Give back each line of the data exactly.
=-=-=
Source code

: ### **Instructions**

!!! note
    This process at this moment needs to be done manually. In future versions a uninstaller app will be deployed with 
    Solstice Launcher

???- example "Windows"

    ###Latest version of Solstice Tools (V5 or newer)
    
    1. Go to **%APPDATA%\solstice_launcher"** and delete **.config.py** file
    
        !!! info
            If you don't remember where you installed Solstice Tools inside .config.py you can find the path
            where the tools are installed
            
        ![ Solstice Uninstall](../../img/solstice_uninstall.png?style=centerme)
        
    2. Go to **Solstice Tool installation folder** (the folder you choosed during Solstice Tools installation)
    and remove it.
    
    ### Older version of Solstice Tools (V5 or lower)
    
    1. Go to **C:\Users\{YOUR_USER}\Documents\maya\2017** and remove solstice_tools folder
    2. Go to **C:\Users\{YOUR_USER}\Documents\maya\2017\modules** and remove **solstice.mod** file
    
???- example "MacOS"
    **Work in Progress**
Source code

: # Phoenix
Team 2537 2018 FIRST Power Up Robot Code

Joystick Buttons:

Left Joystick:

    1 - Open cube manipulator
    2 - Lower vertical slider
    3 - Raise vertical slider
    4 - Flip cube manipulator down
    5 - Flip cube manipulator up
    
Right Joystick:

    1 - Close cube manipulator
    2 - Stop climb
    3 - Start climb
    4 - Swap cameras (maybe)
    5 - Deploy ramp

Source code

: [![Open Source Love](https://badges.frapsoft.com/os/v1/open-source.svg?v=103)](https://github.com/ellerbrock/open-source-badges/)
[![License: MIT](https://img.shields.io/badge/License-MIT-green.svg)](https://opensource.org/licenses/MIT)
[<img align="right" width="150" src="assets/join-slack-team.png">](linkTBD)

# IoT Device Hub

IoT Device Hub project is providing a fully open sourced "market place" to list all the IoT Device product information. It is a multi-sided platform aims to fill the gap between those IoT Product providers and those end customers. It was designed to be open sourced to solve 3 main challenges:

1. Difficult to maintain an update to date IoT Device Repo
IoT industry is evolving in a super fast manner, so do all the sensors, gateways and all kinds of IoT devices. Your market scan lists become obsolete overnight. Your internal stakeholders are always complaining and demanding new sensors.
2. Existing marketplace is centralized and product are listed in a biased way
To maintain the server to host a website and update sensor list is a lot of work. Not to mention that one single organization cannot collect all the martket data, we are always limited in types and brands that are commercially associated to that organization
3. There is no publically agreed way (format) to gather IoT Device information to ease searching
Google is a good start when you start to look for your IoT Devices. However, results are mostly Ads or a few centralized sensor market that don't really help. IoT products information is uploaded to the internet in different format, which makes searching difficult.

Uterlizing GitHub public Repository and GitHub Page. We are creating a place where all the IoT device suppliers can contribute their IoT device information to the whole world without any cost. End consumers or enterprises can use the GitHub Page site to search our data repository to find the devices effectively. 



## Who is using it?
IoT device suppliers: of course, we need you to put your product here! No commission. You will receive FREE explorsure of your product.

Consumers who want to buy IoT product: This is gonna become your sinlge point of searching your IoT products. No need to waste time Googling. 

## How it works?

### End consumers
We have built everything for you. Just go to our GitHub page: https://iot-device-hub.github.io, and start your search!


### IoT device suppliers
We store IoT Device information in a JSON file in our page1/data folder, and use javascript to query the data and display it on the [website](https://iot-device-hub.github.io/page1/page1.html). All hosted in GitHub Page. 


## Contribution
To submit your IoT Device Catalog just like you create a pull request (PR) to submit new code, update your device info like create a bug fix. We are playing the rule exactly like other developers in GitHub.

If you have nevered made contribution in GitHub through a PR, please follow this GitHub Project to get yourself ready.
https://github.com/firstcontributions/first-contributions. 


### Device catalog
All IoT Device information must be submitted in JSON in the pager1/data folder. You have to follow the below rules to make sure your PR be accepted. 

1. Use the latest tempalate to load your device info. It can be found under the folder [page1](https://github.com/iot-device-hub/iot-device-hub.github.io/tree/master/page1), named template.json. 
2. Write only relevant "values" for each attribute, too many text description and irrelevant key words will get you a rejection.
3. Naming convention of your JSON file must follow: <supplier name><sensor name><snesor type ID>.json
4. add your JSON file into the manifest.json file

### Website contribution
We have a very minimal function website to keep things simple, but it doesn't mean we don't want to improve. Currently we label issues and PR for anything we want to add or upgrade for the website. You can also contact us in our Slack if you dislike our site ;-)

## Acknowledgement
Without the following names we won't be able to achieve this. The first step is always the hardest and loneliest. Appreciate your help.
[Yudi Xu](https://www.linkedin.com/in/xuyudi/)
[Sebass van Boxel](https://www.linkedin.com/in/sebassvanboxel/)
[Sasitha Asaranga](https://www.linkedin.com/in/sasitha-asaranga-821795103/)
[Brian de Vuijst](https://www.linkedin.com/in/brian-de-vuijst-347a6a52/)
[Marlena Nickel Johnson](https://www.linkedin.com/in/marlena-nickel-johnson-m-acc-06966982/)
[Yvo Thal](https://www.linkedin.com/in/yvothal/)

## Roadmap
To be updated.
=-=-=
_Written response_
Source code

: ### **Instructions**

!!! note
    This process at this moment needs to be done manually. In future versions a uninstaller app will be deployed with 
    Solstice Launcher

???- example "Windows"

    ###Latest version of Solstice Tools (V5 or newer)
    
    1. Go to **%APPDATA%\solstice_launcher"** and delete **.config.py** file
    
        !!! info
            If you don't remember where you installed Solstice Tools inside .config.py you can find the path
            where the tools are installed
            
        ![ Solstice Uninstall](../../img/solstice_uninstall.png?style=centerme)
        
    2. Go to **Solstice Tool installation folder** (the folder you choosed during Solstice Tools installation)
    and remove it.
    
    ### Older version of Solstice Tools (V5 or lower)
    
    1. Go to **C:\Users\{YOUR_USER}\Documents\maya\2017** and remove solstice_tools folder
    2. Go to **C:\Users\{YOUR_USER}\Documents\maya\2017\modules** and remove **solstice.mod** file
    
???- example "MacOS"
    **Work in Progress**
Source code

: # Phoenix
Team 2537 2018 FIRST Power Up Robot Code

Joystick Buttons:

Left Joystick:

    1 - Open cube manipulator
    2 - Lower vertical slider
    3 - Raise vertical slider
    4 - Flip cube manipulator down
    5 - Flip cube manipulator up
    
Right Joystick:

    1 - Close cube manipulator
    2 - Stop climb
    3 - Start climb
    4 - Swap cameras (maybe)
    5 - Deploy ramp

Source code

: [![Open Source Love](https://badges.frapsoft.com/os/v1/open-source.svg?v=103)](https://github.com/ellerbrock/open-source-badges/)
[![License: MIT](https://img.shields.io/badge/License-MIT-green.svg)](https://opensource.org/licenses/MIT)
[<img align="right" width="150" src="assets/join-slack-team.png">](linkTBD)

# IoT Device Hub

IoT Device Hub project is providing a fully open sourced "market place" to list all the IoT Device product information. It is a multi-sided platform aims to fill the gap between those IoT Product providers and those end customers. It was designed to be open sourced to solve 3 main challenges:

1. Difficult to maintain an update to date IoT Device Repo
IoT industry is evolving in a super fast manner, so do all the sensors, gateways and all kinds of IoT devices. Your market scan lists become obsolete overnight. Your internal stakeholders are always complaining and demanding new sensors.
2. Existing marketplace is centralized and product are listed in a biased way
To maintain the server to host a website and update sensor list is a lot of work. Not to mention that one single organization cannot collect all the martket data, we are always limited in types and brands that are commercially associated to that organization
3. There is no publically agreed way (format) to gather IoT Device information to ease searching
Google is a good start when you start to look for your IoT Devices. However, results are mostly Ads or a few centralized sensor market that don't really help. IoT products information is uploaded to the internet in different format, which makes searching difficult.

Uterlizing GitHub public Repository and GitHub Page. We are creating a place where all the IoT device suppliers can contribute their IoT device information to the whole world without any cost. End consumers or enterprises can use the GitHub Page site to search our data repository to find the devices effectively. 



## Who is using it?
IoT device suppliers: of course, we need you to put your product here! No commission. You will receive FREE explorsure of your product.

Consumers who want to buy IoT product: This is gonna become your sinlge point of searching your IoT products. No need to waste time Googling. 

## How it works?

### End consumers
We have built everything for you. Just go to our GitHub page: https://iot-device-hub.github.io, and start your search!


### IoT device suppliers
We store IoT Device information in a JSON file in our page1/data folder, and use javascript to query the data and display it on the [website](https://iot-device-hub.github.io/page1/page1.html). All hosted in GitHub Page. 


## Contribution
To submit your IoT Device Catalog just like you create a pull request (PR) to submit new code, update your device info like create a bug fix. We are playing the rule exactly like other developers in GitHub.

If you have nevered made contribution in GitHub through a PR, please follow this GitHub Project to get yourself ready.
https://github.com/firstcontributions/first-contributions. 


### Device catalog
All IoT Device information must be submitted in JSON in the pager1/data folder. You have to follow the below rules to make sure your PR be accepted. 

1. Use the latest tempalate to load your device info. It can be found under the folder [page1](https://github.com/iot-device-hub/iot-device-hub.github.io/tree/master/page1), named template.json. 
2. Write only relevant "values" for each attribute, too many text description and irrelevant key words will get you a rejection.
3. Naming convention of your JSON file must follow: <supplier name><sensor name><snesor type ID>.json
4. add your JSON file into the manifest.json file

### Website contribution
We have a very minimal function website to keep things simple, but it doesn't mean we don't want to improve. Currently we label issues and PR for anything we want to add or upgrade for the website. You can also contact us in our Slack if you dislike our site ;-)

## Acknowledgement
Without the following names we won't be able to achieve this. The first step is always the hardest and loneliest. Appreciate your help.
[Yudi Xu](https://www.linkedin.com/in/xuyudi/)
[Sebass van Boxel](https://www.linkedin.com/in/sebassvanboxel/)
[Sasitha Asaranga](https://www.linkedin.com/in/sasitha-asaranga-821795103/)
[Brian de Vuijst](https://www.linkedin.com/in/brian-de-vuijst-347a6a52/)
[Marlena Nickel Johnson](https://www.linkedin.com/in/marlena-nickel-johnson-m-acc-06966982/)
[Yvo Thal](https://www.linkedin.com/in/yvothal/)

## Roadmap
To be updated.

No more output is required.